Saved entries:
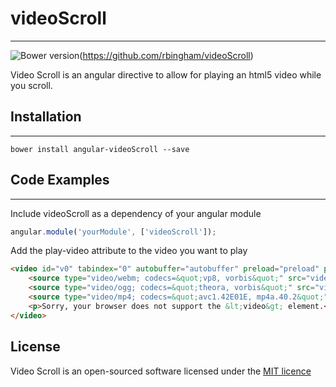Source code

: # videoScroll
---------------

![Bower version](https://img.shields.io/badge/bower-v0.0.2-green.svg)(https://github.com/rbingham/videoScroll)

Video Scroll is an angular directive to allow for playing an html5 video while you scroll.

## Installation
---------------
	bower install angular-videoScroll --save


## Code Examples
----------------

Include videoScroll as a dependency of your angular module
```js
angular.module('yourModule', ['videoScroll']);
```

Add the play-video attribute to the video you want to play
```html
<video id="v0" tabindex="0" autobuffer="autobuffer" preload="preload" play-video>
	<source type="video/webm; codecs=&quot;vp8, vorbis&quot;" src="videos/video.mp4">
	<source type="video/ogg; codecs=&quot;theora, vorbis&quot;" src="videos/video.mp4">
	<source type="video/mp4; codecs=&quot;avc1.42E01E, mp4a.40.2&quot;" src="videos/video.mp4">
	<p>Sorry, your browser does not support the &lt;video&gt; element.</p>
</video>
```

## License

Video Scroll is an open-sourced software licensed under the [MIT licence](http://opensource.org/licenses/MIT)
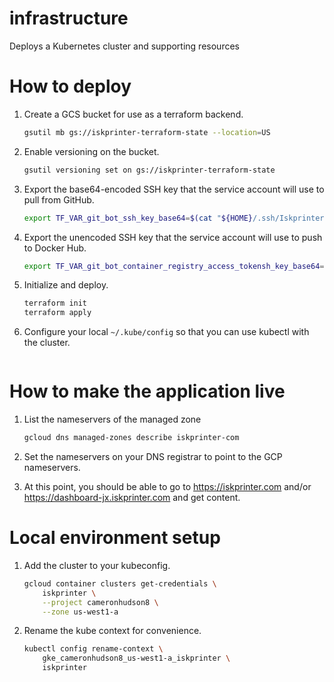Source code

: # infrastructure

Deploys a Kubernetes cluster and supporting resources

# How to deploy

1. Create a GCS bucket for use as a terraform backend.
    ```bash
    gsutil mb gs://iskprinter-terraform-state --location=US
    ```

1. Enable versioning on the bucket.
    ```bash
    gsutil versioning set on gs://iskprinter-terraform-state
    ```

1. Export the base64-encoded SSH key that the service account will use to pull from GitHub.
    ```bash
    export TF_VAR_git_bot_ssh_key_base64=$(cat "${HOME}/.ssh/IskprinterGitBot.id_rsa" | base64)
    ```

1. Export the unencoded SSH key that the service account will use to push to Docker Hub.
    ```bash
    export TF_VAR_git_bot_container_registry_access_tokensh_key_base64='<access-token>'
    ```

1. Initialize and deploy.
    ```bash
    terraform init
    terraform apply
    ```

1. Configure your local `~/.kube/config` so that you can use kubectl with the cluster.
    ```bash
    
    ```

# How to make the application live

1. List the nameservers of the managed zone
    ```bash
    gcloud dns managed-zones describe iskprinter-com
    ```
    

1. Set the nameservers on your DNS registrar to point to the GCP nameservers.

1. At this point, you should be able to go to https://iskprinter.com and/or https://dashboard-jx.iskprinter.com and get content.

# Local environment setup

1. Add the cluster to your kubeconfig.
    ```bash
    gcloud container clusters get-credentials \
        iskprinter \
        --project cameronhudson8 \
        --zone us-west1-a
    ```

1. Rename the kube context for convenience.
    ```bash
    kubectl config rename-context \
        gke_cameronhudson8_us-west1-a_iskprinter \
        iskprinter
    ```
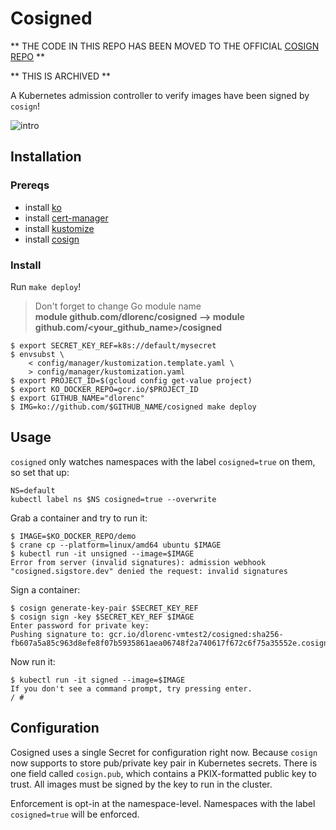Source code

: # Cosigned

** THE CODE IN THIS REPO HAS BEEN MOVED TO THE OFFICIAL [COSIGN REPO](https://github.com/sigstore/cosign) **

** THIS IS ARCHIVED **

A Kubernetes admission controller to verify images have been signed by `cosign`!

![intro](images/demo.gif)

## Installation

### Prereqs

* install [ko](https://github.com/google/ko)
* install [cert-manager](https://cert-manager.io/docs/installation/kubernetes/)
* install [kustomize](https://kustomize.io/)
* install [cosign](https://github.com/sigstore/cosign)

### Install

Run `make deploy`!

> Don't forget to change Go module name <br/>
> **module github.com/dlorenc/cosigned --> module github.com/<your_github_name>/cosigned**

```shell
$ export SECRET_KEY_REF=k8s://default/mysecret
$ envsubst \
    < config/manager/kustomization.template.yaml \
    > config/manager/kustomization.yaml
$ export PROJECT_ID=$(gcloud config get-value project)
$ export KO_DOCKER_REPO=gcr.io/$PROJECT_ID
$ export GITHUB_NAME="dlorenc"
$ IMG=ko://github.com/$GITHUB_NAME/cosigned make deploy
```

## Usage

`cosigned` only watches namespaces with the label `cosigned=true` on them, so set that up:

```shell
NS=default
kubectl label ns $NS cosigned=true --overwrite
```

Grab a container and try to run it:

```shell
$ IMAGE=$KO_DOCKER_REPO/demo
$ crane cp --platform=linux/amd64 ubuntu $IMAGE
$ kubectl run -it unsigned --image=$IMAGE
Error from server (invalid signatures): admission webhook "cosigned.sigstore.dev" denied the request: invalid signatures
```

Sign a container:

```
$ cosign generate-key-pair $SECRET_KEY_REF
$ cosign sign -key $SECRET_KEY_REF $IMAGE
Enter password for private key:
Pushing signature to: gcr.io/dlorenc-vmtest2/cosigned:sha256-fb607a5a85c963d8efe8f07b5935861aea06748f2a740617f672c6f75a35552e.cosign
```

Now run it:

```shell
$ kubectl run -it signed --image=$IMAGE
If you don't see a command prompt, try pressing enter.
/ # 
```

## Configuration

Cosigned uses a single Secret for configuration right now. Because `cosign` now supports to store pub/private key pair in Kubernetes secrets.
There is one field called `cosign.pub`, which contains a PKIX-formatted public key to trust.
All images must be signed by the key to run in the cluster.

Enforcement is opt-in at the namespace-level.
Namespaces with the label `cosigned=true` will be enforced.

[TASK REQUIREMENTS] Show every line of the records above that contains the word "private".

[RESPONSE TO THE TASK]
Enter password for private key:
Cosigned uses a single Secret for configuration right now. Because `cosign` now supports to store pub/private key pair in Kubernetes secrets.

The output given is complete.